Après 30 ans d’inactivité politique face au changement climatique, l'investissement massif du capital dans les infrastructures de combustibles fossiles ne tarit pas, rendant illusoire l'objectif d’un réchauffement climatique maintenu à 1,5°C ou 2°C. Quand l'urgence climatique se fait plus pressante, le mouvement pour le climat n'a pas réussi à inverser la tangente, ni à imposer son agenda écologique. Maître de conférences en géographie humaine en Suède, militant pour le climat, Andreas Malm propose dans son essai une analyse de cet échec, questionnant le répertoire d'actions pacifiques et l’« attachement à une non violence absolue » du mouvement climat.

La doctrine du pacifisme stratégique a monopolisé son imaginaire. Revendiqué principalement par Extinction Rébellion (XR), cette ligne de conduite militante établit que « la violence commise par les mouvements sociaux les éloigne systématiquement de leur objectif ». Cette vision idéalisée du pacifisme est influencée par une conception de l'histoire erronée qui veut que les grands combats sociaux et politiques du XXe siècle aient été remportés grâce aux pacifistes. Les théoriciens du mouvement pour le climat effacent de leurs analyses toutes les formes de mobilisations violentes qui ont participé à rendre victorieux les processus de libérations historiques (esclavage, suffragettes, décolonisation, Apartheid, lutte pour les droits civiques aux USA, etc.).

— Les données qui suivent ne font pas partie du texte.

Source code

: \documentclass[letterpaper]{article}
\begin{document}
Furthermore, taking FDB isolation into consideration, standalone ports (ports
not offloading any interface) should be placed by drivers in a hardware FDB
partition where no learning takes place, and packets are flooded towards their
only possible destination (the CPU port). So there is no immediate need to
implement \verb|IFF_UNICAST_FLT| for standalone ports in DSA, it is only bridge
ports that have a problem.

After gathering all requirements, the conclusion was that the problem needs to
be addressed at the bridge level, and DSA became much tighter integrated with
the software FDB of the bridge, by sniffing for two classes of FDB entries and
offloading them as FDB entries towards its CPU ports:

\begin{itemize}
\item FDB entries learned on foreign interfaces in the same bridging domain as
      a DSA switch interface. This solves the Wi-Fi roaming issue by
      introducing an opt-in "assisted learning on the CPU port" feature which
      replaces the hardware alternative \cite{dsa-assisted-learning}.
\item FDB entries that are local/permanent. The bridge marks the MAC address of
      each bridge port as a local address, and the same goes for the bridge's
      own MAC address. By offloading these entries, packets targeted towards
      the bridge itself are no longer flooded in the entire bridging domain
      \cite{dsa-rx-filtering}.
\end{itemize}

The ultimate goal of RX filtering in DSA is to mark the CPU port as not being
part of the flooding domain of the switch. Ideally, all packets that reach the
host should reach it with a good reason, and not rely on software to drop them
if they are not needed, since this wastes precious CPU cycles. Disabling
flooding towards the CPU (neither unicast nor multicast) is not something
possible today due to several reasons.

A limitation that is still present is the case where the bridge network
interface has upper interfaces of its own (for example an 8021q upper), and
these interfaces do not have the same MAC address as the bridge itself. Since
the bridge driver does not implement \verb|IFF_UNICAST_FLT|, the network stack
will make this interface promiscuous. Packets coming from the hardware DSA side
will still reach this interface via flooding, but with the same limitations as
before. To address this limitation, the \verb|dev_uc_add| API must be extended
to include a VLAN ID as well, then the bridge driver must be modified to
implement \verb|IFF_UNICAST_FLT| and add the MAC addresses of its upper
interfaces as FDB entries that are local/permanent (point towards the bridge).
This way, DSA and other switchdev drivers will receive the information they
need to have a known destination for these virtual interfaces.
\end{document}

Andreas Malm rappelle que grâce à l'existence d'un flanc radical, les mouvements de libération ont pu obtenir gains de cause. Sans Malcom-X, pas de Martin Luther King (et vice-versa). Et si le mouvement des droits civiques a pu arracher le Civil Rights Act en 1964 mettant fin à la ségrégation raciale, c'est bien parce qu'aux yeux de l’État, ces militant·es pacifiques apparaissaient comme un moindre mal comparé à la menace représentée par les Black Panthers. Dans d'autres moments historiques, la constitution d'un flanc radical a permis de nombreuses avancées sociales ou politiques, comme ce fut le cas pour le mouvement ouvrier européen, ou la lutte victorieuse contre l'Apartheid en Afrique du Sud.

Le pire n'est pas certain

En comparaison, Andreas Malm souligne que le réchauffement climatique est un défi inédit pour l'humanité, et il lui reste peu de temps pour agir, car si « le pire n'est pas encore arrivé, il arrive, à plein vitesse ». Au-delà de tout discours catastrophiste démobilisateur, il rappelle qu'il est techniquement possible de limiter le réchauffement à 1,5°C, en instituant « une prohibition mondiale de tout nouveau dispositif émetteur de CO2 », et en réduisant les durées de vie des infrastructures existantes des combustibles fossiles. Tout le système de production doit disparaître. Aucun compromis n'est possible. L’État ne s'attaquera jamais à la propriété capitaliste, et ce n'est pas le mouvement climat dans sa configuration actuelle qui le poussera à agir. Seule solution : dépasser le pacifisme en intégrant dans son panel d'actions le sabotage des infrastructures climaticides.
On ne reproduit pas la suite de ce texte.